American Literature Walter Van Tilburg Clark
by
Jeffrey Chisum
  • LAST REVIEWED: 18 January 2022
  • LAST MODIFIED: 29 May 2019
  • DOI: 10.1093/obo/9780199827251-0196

Introduction

Walter Van Tilburg Clark (b. 1909–d. 1971) was born in Maine, but spent his formative years growing up in Reno, Nevada, where his father served as president of the University of Nevada. Clark’s body of work (notably The Ox-Bow Incident) established him as one of the preeminent writers of the American West during the middle of the 20th century (he was friends with Wallace Stegner, the “Dean of Western Writers”), and in 1988, he was one of the first writers inducted into the Nevada Writers Hall of Fame. Clark’s fiction blends elements of the genre western with a careful eye for the local landscape and a spiritual ambivalence toward nature. The Ox-Box Incident (1940), about a lynch mob that erroneously executes a trio of innocent men, is his best-known work (it was made into an Academy Award–nominated film in 1943), though it’s perhaps the least characteristic of his artistic concerns. Clark’s second novel, The City of Trembling Leaves (1945), is a Künstlerroman that details the growth and maturation of a young, budding composer named Tim Hazard. The novel is a powerfully evocative depiction of early-20th-century Reno, and the scene-setting, characterizations, and development of central themes are all expressive of Clark’s prowess as a fiction writer. His final two creative works—The Track of the Cat (1949) and The Watchful Gods and Other Stories (1950)—are arguably his best. The Track of the Cat is a tense, tightly wound novel about a marauding mountain lion which has been preying on the cattle of the isolated Bridger family, and which begins to prey upon the humans as well. The Watchful Gods, meanwhile, shows Clark’s range as a storyteller, with the title story being perhaps the purest and most focused narrative expression of his main thematic concerns (especially the spiritual connection between humans and the natural environment). Clark did not publish any fiction after The Watchful Gods. This dry spell, from one of the most promising writers of the American West, remains one of the great enigmas of Clark’s career. The secondary literature on Clark ranges from scholarly analysis to exploration of the narrative themes in his work to biographical and archival work. Generally speaking, Clark’s fiction is interpreted through the lens of western American literary criticism and history, with many scholars treating it as both an exemplar of and deviation from western generic conventions.

General Overviews

The most influential of the book-length studies of Clark is Westbrook 1969. Lee 1973 is interesting for a variety of reasons, notably for its take on some of Clark’s early poetic efforts. Finally, Laird 1983 is an excellent essay collection that interprets Clark from multiple angles.

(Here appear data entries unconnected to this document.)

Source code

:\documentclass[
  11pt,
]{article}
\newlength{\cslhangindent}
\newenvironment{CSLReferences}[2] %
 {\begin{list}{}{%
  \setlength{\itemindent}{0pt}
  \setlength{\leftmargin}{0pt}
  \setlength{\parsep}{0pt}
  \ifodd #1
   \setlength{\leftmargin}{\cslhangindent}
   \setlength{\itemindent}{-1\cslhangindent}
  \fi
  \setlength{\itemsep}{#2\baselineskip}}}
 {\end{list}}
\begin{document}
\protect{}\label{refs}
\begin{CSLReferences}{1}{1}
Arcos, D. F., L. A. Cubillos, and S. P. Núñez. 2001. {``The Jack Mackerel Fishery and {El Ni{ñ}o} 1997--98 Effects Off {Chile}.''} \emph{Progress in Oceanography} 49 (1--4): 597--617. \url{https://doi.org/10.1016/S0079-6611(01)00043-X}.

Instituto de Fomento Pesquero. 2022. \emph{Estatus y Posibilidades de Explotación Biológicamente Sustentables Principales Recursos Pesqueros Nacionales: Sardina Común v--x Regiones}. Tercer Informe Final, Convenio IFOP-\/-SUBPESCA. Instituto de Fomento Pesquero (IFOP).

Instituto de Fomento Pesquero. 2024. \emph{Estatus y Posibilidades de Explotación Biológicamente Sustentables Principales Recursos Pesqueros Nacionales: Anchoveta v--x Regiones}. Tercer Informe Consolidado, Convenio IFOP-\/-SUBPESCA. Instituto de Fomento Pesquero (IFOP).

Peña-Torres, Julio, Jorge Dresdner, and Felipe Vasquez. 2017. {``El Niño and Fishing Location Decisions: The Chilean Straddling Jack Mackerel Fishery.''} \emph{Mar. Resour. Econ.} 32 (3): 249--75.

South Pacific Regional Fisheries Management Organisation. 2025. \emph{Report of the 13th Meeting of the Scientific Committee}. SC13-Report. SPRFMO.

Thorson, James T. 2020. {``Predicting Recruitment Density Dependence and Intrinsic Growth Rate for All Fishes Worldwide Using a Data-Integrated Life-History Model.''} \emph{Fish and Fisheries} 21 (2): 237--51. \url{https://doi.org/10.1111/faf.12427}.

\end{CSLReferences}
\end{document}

  • Laird, Charlton, ed. Walter Van Tilburg Clark: Critiques. Reno: University of Nevada Press, 1983.

    The essays in this superb collection include biographical sketches, material drawn from interviews, analyses of all the major works, snippets from interviews and Clark’s letters and notes, and surveys of Clark’s stature as a literary artist.

  • Lee, L. L. Walter Van Tilburg Clark. Boise State College Western Writers Series 8. Boise, ID: Boise State College, 1973.

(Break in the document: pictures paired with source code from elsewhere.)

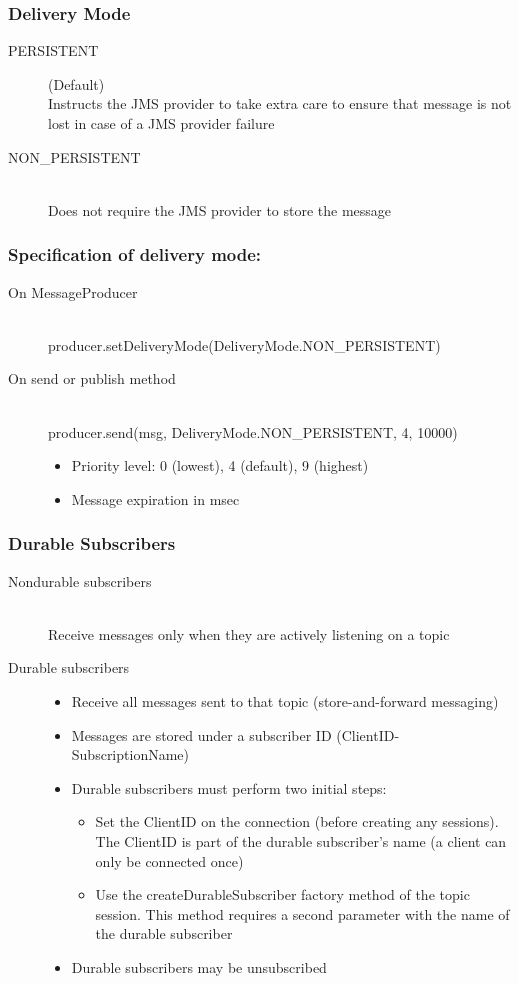 \documentclass[10pt]{article}
\begin{document}
\subsubsection{Delivery Mode}
\begin{description}
	\item[PERSISTENT] (Default)\hfill \\
		Instructs the JMS provider to take extra care to ensure that message is not lost in case of a JMS provider failure
	\item[NON\_PERSISTENT] \hfill \\
		Does not require the JMS provider to store the message
\end{description}
\subsubsection{Specification of delivery mode:}
\begin{description}
	\item[On MessageProducer] \hfill \\
		producer.setDeliveryMode(DeliveryMode.NON\_PERSISTENT)
	\item[On send or publish method] \hfill \\
		producer.send(msg, DeliveryMode.NON\_PERSISTENT, 4, 10000)
		\begin{itemize}
			\item Priority level: 0 (lowest), 4 (default), 9 (highest)
			\item Message expiration in msec
		\end{itemize}
\end{description}
\subsubsection{Durable Subscribers}
\begin{description}
	\item[Nondurable subscribers] \hfill \\
		Receive messages only when they are actively listening on a topic
	\item[Durable subscribers] \hfill
		\begin{itemize}
			\item Receive all messages sent to that topic (store-and-forward messaging)
			\item Messages are stored under a subscriber ID (ClientID-SubscriptionName)
			\item Durable subscribers must perform two initial steps:
				\begin{itemize}
					\item Set the ClientID on the connection (before creating any sessions).\\ The ClientID is part of the durable subscriber's name (a client can only be connected once)
					\item Use the createDurableSubscriber factory method of the topic session. This method requires a second parameter with the name of the durable subscriber
				\end{itemize}
			\item Durable subscribers may be unsubscribed
		\end{itemize}
\end{description}
\end{document}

    Lee’s slender volume provides a useful biographical overview of Clark’s life and works, including some analysis of Clark’s obscure early poetry. Careful and insightful readings of the three novels flesh out the bulk of the text.

  • Westbrook, Max. Walter Van Tilburg Clark. New York: Twayne, 1969.

    Book-length, Jungian study of Clark’s major works that remains the best and most influential of the critical approaches to Clark. Particularly valuable in terms of the way it analyzes the mystical and spiritual dimensions of Clark’s writings.